» EXERCISE DETAILS
Only the lines of the data below from the one with "- [ ] **정적 분석 고도화**: AST" through the one with "- [ ] **성능 최적화 제안**: 성능 병목 지점 식별 및 최적화 방안 제시" are wanted. Repeat them exactly.

» RECORD SET
++++++
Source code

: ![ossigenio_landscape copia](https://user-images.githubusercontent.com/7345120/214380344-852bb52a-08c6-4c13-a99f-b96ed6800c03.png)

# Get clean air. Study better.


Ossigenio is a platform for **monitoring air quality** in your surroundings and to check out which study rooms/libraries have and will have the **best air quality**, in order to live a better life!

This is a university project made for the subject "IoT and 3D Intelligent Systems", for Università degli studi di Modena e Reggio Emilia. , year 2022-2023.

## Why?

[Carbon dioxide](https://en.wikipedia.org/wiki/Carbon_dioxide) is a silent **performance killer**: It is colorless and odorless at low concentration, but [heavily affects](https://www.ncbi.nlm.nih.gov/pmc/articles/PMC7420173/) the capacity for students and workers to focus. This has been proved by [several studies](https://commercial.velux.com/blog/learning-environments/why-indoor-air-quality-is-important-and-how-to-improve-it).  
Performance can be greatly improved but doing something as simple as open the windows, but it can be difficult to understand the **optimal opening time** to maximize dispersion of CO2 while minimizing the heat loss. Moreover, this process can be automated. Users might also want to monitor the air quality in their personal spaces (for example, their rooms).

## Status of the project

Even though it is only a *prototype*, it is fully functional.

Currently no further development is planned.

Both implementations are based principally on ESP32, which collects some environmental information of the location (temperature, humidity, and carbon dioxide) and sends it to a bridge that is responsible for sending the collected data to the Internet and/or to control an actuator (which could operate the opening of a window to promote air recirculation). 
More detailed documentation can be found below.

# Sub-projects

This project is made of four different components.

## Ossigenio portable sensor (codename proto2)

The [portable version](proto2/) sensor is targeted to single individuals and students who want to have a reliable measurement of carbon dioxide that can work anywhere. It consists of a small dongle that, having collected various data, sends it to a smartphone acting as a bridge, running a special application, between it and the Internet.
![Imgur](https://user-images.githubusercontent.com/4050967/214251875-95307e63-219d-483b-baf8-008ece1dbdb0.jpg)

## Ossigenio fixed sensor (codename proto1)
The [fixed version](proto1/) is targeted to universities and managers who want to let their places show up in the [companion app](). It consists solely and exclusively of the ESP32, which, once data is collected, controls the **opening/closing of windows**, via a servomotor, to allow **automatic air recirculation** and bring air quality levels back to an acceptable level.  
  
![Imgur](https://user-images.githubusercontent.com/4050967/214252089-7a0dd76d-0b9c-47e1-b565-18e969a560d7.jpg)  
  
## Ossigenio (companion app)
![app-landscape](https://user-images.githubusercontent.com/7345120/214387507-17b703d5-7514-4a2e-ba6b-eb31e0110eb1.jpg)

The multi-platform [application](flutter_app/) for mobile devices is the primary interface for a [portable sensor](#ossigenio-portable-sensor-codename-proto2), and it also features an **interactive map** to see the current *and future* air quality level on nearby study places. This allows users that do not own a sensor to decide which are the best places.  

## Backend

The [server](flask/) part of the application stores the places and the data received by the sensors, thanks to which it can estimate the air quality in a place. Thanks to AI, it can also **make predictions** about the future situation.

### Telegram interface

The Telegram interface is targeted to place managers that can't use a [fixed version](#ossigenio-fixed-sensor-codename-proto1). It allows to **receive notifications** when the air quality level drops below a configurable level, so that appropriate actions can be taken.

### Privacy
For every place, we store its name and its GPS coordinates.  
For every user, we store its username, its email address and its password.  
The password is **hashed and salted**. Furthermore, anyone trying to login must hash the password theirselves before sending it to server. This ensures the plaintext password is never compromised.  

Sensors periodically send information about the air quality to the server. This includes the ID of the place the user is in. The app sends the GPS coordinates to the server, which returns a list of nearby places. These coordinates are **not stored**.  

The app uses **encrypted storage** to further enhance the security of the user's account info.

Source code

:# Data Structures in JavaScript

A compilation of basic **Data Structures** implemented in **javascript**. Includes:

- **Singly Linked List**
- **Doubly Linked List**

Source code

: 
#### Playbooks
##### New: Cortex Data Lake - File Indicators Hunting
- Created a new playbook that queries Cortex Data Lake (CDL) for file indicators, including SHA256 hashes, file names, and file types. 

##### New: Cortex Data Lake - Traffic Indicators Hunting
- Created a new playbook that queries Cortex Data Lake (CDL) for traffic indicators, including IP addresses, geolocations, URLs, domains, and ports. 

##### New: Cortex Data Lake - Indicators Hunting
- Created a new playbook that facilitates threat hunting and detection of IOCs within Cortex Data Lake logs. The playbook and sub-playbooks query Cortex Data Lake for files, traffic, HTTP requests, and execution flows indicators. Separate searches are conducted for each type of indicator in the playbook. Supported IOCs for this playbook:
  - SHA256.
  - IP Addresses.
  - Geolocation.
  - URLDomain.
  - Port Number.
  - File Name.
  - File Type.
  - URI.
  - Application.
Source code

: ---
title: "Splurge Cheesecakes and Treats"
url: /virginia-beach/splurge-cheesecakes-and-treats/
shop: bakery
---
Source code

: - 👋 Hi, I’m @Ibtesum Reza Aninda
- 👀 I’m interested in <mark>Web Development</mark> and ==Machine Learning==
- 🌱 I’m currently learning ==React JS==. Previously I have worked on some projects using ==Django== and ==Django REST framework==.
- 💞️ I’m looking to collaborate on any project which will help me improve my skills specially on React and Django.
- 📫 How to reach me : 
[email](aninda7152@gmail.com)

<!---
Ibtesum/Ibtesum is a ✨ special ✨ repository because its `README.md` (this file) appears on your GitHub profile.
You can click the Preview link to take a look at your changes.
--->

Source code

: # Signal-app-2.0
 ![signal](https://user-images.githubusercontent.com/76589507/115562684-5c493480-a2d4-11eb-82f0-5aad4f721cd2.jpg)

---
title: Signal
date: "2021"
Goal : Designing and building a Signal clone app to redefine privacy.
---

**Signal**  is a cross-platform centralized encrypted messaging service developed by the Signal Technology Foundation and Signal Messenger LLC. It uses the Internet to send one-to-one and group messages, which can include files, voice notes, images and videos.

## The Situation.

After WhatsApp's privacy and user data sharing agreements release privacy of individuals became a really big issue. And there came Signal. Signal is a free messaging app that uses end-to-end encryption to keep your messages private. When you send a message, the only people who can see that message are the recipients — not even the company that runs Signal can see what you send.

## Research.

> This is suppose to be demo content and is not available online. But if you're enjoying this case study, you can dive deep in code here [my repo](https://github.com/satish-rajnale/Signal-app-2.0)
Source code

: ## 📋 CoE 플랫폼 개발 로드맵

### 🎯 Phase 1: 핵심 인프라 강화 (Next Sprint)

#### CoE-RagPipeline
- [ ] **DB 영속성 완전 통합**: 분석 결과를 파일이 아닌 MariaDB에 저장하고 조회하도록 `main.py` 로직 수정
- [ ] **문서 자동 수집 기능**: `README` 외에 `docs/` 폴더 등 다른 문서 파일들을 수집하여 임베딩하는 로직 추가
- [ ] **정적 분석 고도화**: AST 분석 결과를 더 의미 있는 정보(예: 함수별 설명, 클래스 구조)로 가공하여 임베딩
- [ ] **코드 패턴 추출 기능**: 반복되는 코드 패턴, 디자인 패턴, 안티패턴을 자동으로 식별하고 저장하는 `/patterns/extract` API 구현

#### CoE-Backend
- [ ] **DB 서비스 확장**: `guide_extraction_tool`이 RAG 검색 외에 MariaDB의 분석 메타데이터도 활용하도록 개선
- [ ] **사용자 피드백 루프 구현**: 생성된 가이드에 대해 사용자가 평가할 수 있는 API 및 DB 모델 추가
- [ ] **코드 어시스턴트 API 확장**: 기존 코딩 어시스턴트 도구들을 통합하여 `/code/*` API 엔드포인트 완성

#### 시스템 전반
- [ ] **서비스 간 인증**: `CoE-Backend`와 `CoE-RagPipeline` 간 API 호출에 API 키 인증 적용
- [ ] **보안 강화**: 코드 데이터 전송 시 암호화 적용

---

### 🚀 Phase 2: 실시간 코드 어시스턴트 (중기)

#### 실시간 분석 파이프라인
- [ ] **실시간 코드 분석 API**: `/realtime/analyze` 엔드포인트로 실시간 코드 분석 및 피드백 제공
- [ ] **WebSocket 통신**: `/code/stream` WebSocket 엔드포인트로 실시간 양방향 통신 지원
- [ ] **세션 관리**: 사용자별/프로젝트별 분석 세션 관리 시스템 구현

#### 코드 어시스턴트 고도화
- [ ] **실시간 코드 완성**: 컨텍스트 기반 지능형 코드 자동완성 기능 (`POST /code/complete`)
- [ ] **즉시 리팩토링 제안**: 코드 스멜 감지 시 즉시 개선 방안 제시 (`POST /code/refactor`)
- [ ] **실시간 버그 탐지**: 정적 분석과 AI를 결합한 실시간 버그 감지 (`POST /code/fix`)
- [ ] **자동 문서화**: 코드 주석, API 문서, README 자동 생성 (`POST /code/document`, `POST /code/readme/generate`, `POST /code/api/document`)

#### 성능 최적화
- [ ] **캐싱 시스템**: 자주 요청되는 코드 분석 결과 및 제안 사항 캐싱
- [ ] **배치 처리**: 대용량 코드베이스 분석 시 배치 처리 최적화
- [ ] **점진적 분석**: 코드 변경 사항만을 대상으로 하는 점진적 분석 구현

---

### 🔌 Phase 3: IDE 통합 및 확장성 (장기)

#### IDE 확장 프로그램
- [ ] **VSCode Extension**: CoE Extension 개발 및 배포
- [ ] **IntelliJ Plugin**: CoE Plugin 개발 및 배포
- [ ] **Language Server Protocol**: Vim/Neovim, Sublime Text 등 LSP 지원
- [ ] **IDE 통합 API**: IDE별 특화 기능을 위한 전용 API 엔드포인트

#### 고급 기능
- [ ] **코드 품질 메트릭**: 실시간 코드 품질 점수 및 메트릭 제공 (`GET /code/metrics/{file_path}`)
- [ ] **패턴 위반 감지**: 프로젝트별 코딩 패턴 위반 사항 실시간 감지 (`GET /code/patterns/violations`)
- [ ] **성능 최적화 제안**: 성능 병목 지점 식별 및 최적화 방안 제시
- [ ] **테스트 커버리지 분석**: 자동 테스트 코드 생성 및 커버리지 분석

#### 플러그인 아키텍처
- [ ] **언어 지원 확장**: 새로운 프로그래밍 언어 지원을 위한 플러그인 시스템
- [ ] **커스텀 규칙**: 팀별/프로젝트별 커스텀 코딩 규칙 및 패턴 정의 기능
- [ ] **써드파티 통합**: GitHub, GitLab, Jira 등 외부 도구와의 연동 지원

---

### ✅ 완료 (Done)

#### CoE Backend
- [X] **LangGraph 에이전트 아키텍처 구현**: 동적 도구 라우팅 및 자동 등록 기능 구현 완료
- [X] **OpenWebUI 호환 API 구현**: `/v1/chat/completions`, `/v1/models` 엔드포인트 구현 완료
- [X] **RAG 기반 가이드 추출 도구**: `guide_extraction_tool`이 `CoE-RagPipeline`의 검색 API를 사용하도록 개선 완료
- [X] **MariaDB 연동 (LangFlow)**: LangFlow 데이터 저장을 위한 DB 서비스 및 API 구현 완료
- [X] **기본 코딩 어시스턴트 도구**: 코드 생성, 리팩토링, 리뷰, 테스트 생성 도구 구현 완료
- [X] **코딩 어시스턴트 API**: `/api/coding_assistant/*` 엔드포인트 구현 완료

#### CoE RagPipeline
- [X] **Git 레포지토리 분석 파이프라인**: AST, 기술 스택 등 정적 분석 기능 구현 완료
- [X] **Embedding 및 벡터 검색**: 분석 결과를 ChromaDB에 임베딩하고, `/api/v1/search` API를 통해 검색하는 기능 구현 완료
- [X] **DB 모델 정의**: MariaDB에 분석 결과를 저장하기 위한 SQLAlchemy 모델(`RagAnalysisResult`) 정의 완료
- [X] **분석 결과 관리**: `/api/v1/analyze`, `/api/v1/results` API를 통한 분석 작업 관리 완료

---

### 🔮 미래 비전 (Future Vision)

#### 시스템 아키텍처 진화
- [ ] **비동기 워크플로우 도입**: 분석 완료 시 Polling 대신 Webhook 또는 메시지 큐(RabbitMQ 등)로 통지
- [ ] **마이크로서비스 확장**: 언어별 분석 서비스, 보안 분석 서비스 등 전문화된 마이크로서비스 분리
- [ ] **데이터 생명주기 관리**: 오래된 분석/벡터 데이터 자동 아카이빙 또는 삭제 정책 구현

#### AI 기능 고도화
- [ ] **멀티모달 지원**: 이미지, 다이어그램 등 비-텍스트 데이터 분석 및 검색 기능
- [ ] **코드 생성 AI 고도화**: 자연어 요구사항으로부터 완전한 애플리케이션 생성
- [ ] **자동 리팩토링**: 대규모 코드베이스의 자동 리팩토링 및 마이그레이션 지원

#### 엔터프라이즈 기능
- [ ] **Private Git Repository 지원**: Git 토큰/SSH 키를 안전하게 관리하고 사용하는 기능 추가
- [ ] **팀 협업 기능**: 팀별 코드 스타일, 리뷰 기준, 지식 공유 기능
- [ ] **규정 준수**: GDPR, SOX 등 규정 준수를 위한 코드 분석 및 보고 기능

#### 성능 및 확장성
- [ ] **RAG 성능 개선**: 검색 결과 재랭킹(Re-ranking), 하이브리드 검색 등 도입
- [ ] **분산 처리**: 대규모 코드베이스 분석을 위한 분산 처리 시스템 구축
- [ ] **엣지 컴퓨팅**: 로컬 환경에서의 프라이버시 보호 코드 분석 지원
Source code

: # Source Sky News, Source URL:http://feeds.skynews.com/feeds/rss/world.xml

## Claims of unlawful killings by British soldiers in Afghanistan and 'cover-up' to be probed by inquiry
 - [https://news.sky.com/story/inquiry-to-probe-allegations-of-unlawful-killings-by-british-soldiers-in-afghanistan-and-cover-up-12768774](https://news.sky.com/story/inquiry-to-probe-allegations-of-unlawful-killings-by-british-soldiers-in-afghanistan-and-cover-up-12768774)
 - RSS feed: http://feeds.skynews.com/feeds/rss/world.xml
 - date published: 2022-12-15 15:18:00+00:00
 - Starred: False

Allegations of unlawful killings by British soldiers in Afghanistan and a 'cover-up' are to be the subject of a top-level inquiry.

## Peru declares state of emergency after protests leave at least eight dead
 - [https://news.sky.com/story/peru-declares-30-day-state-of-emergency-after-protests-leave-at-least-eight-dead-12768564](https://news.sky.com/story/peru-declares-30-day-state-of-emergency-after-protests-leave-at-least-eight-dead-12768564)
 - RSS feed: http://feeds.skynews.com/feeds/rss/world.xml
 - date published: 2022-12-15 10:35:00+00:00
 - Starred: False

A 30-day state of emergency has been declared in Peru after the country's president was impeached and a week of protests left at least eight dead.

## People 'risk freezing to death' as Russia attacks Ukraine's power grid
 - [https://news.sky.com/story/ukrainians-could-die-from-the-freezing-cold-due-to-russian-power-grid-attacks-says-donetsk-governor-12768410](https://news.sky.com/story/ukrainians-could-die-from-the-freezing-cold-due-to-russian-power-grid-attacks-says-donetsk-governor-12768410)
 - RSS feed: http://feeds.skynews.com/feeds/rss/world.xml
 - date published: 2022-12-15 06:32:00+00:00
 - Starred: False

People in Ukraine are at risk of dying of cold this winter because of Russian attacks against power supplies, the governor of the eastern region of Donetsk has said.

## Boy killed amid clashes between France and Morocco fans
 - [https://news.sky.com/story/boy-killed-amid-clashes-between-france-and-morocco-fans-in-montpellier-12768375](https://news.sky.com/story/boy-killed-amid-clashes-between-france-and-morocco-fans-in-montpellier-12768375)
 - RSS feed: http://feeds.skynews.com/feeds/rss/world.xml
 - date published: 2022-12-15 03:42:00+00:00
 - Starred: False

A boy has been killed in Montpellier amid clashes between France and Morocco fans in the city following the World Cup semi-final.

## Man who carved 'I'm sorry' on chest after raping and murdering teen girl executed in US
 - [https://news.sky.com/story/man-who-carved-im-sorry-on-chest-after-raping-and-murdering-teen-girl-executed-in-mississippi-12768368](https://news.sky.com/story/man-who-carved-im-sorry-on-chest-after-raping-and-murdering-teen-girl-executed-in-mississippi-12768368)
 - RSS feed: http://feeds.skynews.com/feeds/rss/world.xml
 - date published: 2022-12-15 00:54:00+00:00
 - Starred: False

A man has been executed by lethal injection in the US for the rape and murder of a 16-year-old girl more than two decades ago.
++++++
» EXERCISE RESPONSE
- [ ] **정적 분석 고도화**: AST 분석 결과를 더 의미 있는 정보(예: 함수별 설명, 클래스 구조)로 가공하여 임베딩
- [ ] **코드 패턴 추출 기능**: 반복되는 코드 패턴, 디자인 패턴, 안티패턴을 자동으로 식별하고 저장하는 `/patterns/extract` API 구현

#### CoE-Backend
- [ ] **DB 서비스 확장**: `guide_extraction_tool`이 RAG 검색 외에 MariaDB의 분석 메타데이터도 활용하도록 개선
- [ ] **사용자 피드백 루프 구현**: 생성된 가이드에 대해 사용자가 평가할 수 있는 API 및 DB 모델 추가
- [ ] **코드 어시스턴트 API 확장**: 기존 코딩 어시스턴트 도구들을 통합하여 `/code/*` API 엔드포인트 완성

#### 시스템 전반
- [ ] **서비스 간 인증**: `CoE-Backend`와 `CoE-RagPipeline` 간 API 호출에 API 키 인증 적용
- [ ] **보안 강화**: 코드 데이터 전송 시 암호화 적용

---

### 🚀 Phase 2: 실시간 코드 어시스턴트 (중기)

#### 실시간 분석 파이프라인
- [ ] **실시간 코드 분석 API**: `/realtime/analyze` 엔드포인트로 실시간 코드 분석 및 피드백 제공
- [ ] **WebSocket 통신**: `/code/stream` WebSocket 엔드포인트로 실시간 양방향 통신 지원
- [ ] **세션 관리**: 사용자별/프로젝트별 분석 세션 관리 시스템 구현

#### 코드 어시스턴트 고도화
- [ ] **실시간 코드 완성**: 컨텍스트 기반 지능형 코드 자동완성 기능 (`POST /code/complete`)
- [ ] **즉시 리팩토링 제안**: 코드 스멜 감지 시 즉시 개선 방안 제시 (`POST /code/refactor`)
- [ ] **실시간 버그 탐지**: 정적 분석과 AI를 결합한 실시간 버그 감지 (`POST /code/fix`)
- [ ] **자동 문서화**: 코드 주석, API 문서, README 자동 생성 (`POST /code/document`, `POST /code/readme/generate`, `POST /code/api/document`)

#### 성능 최적화
- [ ] **캐싱 시스템**: 자주 요청되는 코드 분석 결과 및 제안 사항 캐싱
- [ ] **배치 처리**: 대용량 코드베이스 분석 시 배치 처리 최적화
- [ ] **점진적 분석**: 코드 변경 사항만을 대상으로 하는 점진적 분석 구현

---

### 🔌 Phase 3: IDE 통합 및 확장성 (장기)

#### IDE 확장 프로그램
- [ ] **VSCode Extension**: CoE Extension 개발 및 배포
- [ ] **IntelliJ Plugin**: CoE Plugin 개발 및 배포
- [ ] **Language Server Protocol**: Vim/Neovim, Sublime Text 등 LSP 지원
- [ ] **IDE 통합 API**: IDE별 특화 기능을 위한 전용 API 엔드포인트

#### 고급 기능
- [ ] **코드 품질 메트릭**: 실시간 코드 품질 점수 및 메트릭 제공 (`GET /code/metrics/{file_path}`)
- [ ] **패턴 위반 감지**: 프로젝트별 코딩 패턴 위반 사항 실시간 감지 (`GET /code/patterns/violations`)
- [ ] **성능 최적화 제안**: 성능 병목 지점 식별 및 최적화 방안 제시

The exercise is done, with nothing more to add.